My baby girl is growing up! Logically, I know this, but my heart easily forgets and is always a little pinged when faced with the reality. A little over a week ago, she went on a fabulous vacation with her friend’s family. When the idea first came up, I knew it would be a tremendous experience for her and that there was really no way I could say no (and feel okay with it). I also remember fondly the vacations my family took as a child, often with a favorite friend along.
The family who invited her are our closest “family” friends. We don’t get to spend a lot of time together, as families, because the husband works on the road. When he’s home, though, we almost always have an evening playing games, talking, eating and drinking wine (or gluten-free beer). L stays the night over there so much that we joke about paying child support. The mom in the family, one of my best friends, was in attendance for my youngest child’s birth…and let’s face it, once you’ve seen someone give birth, how much closer can you really be?
They went to Disney World, which had an additional heartstrings-pull because I went there so much as a child myself (my dad lives *right there*). She’s been there once before, but she was a toddler and has no memories of it. I knew she would enjoy it this time, that she’s getting close to that age where she’s “too old” to really enjoy it, that it might be a long time before we can go, and I knew that my friend’s daughter would have much more fun if she had a friend along. So, the plans were made and the money saved. She worked hard around the house, earning $150 spending money (and getting another $100 from grandma). We bought new shoes because her feet grow insanely fast and she’s always outgrowing them. We tie-dyed shirts with mickey heads on them, we made lists of what to bring and finally, we packed for the big day.

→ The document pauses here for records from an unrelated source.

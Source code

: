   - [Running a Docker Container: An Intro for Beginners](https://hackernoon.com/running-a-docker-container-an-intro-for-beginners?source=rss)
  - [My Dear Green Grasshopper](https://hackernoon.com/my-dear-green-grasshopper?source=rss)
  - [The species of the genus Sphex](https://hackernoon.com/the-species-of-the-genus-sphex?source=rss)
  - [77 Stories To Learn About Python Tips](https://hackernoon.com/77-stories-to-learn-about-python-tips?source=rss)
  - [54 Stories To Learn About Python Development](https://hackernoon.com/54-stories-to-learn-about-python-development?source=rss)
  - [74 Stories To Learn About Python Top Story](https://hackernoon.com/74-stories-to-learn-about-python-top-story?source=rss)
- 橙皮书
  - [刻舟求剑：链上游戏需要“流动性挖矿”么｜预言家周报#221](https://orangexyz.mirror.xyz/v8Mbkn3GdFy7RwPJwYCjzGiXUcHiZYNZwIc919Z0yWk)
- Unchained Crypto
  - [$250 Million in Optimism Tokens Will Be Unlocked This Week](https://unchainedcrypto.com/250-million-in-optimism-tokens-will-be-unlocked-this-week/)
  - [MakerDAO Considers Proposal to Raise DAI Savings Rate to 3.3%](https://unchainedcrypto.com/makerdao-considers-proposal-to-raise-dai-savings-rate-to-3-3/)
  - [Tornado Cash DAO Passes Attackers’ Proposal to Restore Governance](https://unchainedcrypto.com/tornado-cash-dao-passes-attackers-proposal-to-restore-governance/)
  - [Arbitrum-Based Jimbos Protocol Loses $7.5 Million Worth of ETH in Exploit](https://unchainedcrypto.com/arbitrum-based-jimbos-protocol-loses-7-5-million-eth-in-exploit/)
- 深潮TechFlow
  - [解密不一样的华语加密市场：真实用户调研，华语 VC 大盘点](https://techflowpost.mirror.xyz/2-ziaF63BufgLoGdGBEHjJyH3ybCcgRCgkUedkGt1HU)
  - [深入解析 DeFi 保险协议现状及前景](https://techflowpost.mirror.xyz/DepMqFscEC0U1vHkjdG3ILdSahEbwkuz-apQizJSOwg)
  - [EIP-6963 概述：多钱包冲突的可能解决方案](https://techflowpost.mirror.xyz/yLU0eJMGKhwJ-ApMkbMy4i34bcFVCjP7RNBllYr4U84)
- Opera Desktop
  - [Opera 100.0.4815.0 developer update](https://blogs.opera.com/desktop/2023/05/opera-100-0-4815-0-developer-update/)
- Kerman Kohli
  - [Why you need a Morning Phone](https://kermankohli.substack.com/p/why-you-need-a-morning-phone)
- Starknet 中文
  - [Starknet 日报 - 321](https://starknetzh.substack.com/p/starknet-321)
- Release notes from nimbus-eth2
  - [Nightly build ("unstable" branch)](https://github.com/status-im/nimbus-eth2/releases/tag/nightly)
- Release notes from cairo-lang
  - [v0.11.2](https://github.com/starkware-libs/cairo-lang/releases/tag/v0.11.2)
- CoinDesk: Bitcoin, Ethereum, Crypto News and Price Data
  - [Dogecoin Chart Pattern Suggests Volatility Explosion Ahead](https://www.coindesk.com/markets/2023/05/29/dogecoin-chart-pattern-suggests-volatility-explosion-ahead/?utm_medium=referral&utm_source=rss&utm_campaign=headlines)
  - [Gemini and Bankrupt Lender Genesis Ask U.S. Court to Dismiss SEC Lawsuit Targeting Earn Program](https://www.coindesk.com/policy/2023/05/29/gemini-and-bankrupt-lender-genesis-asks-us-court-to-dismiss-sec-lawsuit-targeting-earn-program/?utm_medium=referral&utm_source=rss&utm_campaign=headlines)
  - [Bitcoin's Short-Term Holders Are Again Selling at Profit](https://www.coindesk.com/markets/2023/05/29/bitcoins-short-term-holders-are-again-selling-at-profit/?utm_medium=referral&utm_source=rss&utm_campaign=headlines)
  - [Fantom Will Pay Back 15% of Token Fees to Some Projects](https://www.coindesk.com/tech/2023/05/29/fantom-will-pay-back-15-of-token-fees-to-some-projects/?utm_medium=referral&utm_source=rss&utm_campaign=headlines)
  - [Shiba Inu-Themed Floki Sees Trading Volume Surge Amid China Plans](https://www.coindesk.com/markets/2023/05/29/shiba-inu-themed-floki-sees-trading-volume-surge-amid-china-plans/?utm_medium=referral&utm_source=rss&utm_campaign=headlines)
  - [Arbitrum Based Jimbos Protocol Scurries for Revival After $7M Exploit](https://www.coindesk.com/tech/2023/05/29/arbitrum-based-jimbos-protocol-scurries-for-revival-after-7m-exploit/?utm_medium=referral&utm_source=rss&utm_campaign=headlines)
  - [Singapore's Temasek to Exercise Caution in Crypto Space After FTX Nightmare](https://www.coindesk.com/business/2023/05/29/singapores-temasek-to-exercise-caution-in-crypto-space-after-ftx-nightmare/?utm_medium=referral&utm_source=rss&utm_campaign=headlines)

When K arrived to pick her up, I held it together. I gave her a big hug, told her to have tons of fun and all that stuff. Then, I teared up. My wise friend saw this and whisked her away before I could dissolve into a blubbering mess (I’m known by my “sappiness”, which all my kids make fun of). As the door shut behind them, I silently wished for them to have the best trip EVER and then I teared up again thinking of just how much fun she was going to have…fun that had absolutely nothing to do with me!
Isn’t that how it’s supposed to happen, though? At some point, I will no longer be the source of my children’s entertainment, happiness, irritation or any number of endless emotions/thoughts/actions we go through during the days we spend together. Yes, it will probably develop over time…increasing frequency of activities, sleepovers with friends, mixed family vacations…and, at some point, they will be gone. Oh sure, they’ll come visit (I hope), but it won’t be like it is now. I won’t take days to write a single paragraph because the tiny one needs to nurse or the oldest one wants to watch the newest “Glee”. I will be able to pee alone or eat an entire bar of chocolate! And, I’ll miss it. I know I will, because I missed her more than I thought I would.
I missed the weirdest things! I missed how she comes out in the morning (or afternoon) all grumpy-looking, but perks up quickly. I missed how she sits with me at night, after all the other kids have gone to bed, playing on Pinterest or looking at random stuff on the internet. I missed how her hugs seem to fit perfectly into my arms and I missed fighting with her about how a jacket is NOT the same as a coat.
When I started to title this post, I first went with “Magic Ears and Happy Tears”, but changed it to “Magic Ears Followed by Not-So-Magic Tears” because I thought well, they weren’t exactly happy tears! Then, as I wrote this, I changed it back…realizing that they are, indeed, tears of happiness: Happiness that she’s moving into a new stage of her life, happiness that she feels confident in her relationships to not only leave me for a week but also to be with another family (in a strange place surrounded by strangers!), happiness that she can have experiences outside of what I can give her.
I also have tears of happiness at my amazing luck. K is also a Disney fanatic who kept a journal to post about everything (and I do mean everything) on the Disney boards. She sent me the link to her posts and I’ve been able to see/read all the things that happened. I read about the magic that L experienced, see the pictures and get to feel like a tiny part of it. I am so lucky to have a friend who was able to give this experience to *both* my daughter and me.